(Collected data)
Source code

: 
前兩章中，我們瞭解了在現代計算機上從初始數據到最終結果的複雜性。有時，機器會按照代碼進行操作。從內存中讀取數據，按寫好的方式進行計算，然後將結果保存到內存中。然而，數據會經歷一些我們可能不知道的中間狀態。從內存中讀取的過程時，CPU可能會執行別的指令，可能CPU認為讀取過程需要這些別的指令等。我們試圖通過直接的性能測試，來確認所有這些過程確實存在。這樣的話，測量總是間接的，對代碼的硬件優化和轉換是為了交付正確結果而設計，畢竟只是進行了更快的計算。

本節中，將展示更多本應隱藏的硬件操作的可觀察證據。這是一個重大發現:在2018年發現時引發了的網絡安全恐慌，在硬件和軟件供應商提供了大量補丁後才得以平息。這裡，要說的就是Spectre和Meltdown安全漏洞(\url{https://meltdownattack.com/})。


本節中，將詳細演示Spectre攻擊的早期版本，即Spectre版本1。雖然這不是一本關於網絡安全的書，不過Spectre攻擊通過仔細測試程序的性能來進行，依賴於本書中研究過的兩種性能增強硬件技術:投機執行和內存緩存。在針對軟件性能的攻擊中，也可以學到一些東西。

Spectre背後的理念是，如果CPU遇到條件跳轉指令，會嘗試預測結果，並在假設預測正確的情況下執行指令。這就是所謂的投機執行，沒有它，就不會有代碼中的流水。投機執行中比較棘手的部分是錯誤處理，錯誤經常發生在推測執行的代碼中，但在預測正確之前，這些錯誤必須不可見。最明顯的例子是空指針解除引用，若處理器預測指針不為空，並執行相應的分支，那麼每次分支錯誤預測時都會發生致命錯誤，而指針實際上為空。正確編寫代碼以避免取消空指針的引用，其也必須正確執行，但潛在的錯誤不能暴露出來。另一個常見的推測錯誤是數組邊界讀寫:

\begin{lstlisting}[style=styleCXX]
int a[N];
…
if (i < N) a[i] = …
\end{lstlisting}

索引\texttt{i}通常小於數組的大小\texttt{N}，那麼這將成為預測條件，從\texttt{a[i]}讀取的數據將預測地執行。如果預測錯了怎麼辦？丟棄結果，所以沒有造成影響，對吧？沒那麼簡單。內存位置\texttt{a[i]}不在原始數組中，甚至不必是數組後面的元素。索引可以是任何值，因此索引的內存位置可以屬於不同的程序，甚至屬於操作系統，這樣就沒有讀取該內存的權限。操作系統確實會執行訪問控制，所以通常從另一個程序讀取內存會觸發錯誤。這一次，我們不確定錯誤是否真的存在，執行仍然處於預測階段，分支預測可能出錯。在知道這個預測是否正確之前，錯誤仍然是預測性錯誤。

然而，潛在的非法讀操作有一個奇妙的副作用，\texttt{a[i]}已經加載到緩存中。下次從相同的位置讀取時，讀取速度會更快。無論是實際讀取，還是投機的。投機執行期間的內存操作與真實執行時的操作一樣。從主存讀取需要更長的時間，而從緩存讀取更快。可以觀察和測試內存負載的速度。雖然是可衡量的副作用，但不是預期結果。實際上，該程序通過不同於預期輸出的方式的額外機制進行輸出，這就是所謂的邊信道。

* [ACTIVITY]:
Return each line above where the word "lstlisting" shows up.

* [RESPONSE BOX]:
\begin{lstlisting}[style=styleCXX]
\end{lstlisting}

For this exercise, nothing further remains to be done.